Haricî milletlerinin bir teklifi bunları kuvvetlendirdi. Milâdın 565-567 veya daha ileri senelerinde Justinyen’in Roma tahtında ve Hüsrev-i Nuşirevan’ın İran tahtında hüküm sürdüğü sırada Çinlilerin Mukan Han, Yunanlıların Dizaboul[164 - Tahrif edilmiş Türk unvanı.] diye bildikleri Türk hükümdarı Bumin Kağan kendi haricî milleti olan Tele Türklerinin reisi, Soğdiyye valisi, ve asıl hükümdarın kaymakam veya hıdivi olan zattan bir dilekçe aldı.[165 - Bu reisin adı Yabgu Şad idi: “Tölis Tarduş budunug anda itmiş. Yabgug şadıg anda birmiş.” Yukarda da beyan olunduğu gibi yabgu ve şad ayrı ayrı rütbe ismidir: Şad ikiydi. Biri devletin doğusuna, biri batısına memur idi. Radloff bu iki ismi sehven birleştirmiş ve Mösyö Leon Cahun da bu şekilde kullanmıştır. Türk lakablarının hicri I. ve II. asırdaki mertebeleri ilerde görülecek. Soğdiye denen yer Arapların Maveraünnehir dedikleri Amuderya ile Sirderya arasındaki bölgedir. O zamanlarda Türkler buraya Soğd ve ahalisine Soğdak derlerdi: Soğdak budun iteyin terin. Yani Soğdak milletini vuralım dedi. (Eski Türk Yazıtları)] Soğdaklar, Medya’da ipek satmak üzere İran memleketinden transit yoluyla mallarının geçirilmesine müsaade almak üzere hakanın İran hükümdarı nezdinde aracılığını istirham ediyorlardı.[166 - Menandros, s. 295-296.] Medya denilen yer vaktiyle Atropaténe denilen Azerbaycan bölgesindedir ki pek eski bir tarihte yarı yarıya Türkleşmiş olduğu hâlde Ak Hun yahut Tele denilen Türklerin hicretiyle âdeta asli ahalisini bu unsur teşkil etmiş idi. İşte o zamandan beri Azerbaycan bölgesi tamamen Türklerle iskân edilerek o hâlini hâlâ muhafaza ediyor. İpek ticareti yolu pek açık olarak resmedilmiştir. Çin sınırında bulunan Türkler ya savaşta gösterdikleri yararlık ücreti veyahut bozuştukları zaman ettikleri akın ganimeti olarak Çin hükümdarı veya ülkesinden kıymetli kumaşlar alırlardı. İpek kumaşların fazlasını kendi müttefik ve haricî tebaları olan Maveraünnehir ve Horasan Tele Soğdaklara satarlar, onlar da Azerbaycan’daki hemcinsleri olan Türkler vasıtasıyla Roma’ya ulaştırmak için Acemistan’dan transit yani aktarma yoluyla kendilerine bir çıkar yol ararlardı.

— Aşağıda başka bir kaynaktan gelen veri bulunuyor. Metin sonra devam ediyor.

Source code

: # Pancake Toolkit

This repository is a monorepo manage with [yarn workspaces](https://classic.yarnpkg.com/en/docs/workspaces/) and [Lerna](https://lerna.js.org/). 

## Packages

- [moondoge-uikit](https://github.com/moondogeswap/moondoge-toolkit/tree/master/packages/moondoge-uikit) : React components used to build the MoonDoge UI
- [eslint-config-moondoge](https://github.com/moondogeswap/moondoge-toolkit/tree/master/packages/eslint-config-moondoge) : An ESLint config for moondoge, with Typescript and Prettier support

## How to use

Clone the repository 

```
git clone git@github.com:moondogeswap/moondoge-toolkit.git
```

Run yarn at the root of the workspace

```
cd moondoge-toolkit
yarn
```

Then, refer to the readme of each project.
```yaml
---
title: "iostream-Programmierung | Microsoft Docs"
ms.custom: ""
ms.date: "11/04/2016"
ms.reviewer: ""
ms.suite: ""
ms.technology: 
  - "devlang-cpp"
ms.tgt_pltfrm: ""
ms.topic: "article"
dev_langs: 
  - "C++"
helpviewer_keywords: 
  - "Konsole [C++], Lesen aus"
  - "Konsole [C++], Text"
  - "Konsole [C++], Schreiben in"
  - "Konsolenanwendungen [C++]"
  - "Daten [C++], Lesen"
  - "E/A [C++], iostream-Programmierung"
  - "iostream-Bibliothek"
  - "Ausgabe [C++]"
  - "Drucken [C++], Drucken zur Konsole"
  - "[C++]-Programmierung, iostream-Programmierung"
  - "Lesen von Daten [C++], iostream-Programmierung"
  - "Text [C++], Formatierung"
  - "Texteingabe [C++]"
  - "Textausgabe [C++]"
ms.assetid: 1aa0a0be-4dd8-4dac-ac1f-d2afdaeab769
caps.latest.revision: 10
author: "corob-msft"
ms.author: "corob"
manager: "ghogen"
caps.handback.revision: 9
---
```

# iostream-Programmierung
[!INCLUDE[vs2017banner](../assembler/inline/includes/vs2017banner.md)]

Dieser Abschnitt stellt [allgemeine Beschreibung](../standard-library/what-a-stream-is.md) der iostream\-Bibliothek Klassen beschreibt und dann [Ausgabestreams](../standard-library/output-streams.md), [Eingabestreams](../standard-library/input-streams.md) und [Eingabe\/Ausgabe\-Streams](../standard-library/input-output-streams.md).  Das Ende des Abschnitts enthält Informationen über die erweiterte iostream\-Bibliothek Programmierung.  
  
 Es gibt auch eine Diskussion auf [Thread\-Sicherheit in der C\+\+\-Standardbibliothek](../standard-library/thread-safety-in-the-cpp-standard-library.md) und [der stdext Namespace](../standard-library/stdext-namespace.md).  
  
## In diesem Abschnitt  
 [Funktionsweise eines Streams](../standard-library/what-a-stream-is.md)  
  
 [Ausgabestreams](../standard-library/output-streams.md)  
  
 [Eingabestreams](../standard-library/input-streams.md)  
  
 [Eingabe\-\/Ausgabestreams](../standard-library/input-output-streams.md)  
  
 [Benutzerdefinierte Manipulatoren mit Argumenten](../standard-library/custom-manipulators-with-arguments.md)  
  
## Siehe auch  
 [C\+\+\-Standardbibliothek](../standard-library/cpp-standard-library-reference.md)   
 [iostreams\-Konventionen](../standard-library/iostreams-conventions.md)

Bu takdirce Amuderya’nın öte tarafında bulunan Tele yani Ak Hun, -Eftalit Heyatala- nehir üzerindeki inatçı ve itaatsiz Türkmenleri hakana itaatkâr ve halis olan Telelerin bu teşebbüsüne muhalefet edecekleri tabiidir. İran vekayinameleri, Dizabol’un, Bumin (Mukan) Han’ın Soğdaklara bir kervan çıkarmalarına izin verdiğini ve bunun için Sasani hükümdarı nezdine Manyah adlı bir de sefir gönderdiğini naklederler. Bu sefir ismi telaffuzca Türkçe ise de tahrif edilmiştir. Yunanlıların Katovlfos[167 - Doğu lisanlarının hiçbirisinde böyle bir isim bulunamaz. Nüshalar pek fena yazılmıştır. Bunun Kutak olması akla yakındır.] Katolfos diye anıldıkları Medya’ya iltica eden sahilde meskûn Türklerden birisi İran şahının huzuruna giderek bu teşebbüsün tehlikesini anlatmış ve ipeklerin satın alınıp yakılmasını ve Fars ikliminin su ve havasının “çok sıcak ve kurak” olması sebebiyle Türklere yaramadığından sefir heyetinin öldüklerini duyurarak zehirlenmelerini tavsiye eyledi. Teofilakt zelzele hesaba katılmaksızın Soğd memleketinde yumurcak-vebadan vefatlar olduğuna Türklerin kanaat eylediklerini açıkça yazıyor.[168 - Teofilakt, s. 286, Türklerin Tesmimi. Menander, s. 297.] Acemlerin bu illete karşı verdikleri deva İran çitinde bulunan Türkleri ortadan kaldıracak bir şey idi. Fakat Menander’in kavlince Dizabol “pek dikkatli ve pek zeki”[169 - Menander, s. 297.] olduğundan bu Acem söylentisine inanmadı. İşin içinde bir fenalık olduğunu anlamış olmalıdır.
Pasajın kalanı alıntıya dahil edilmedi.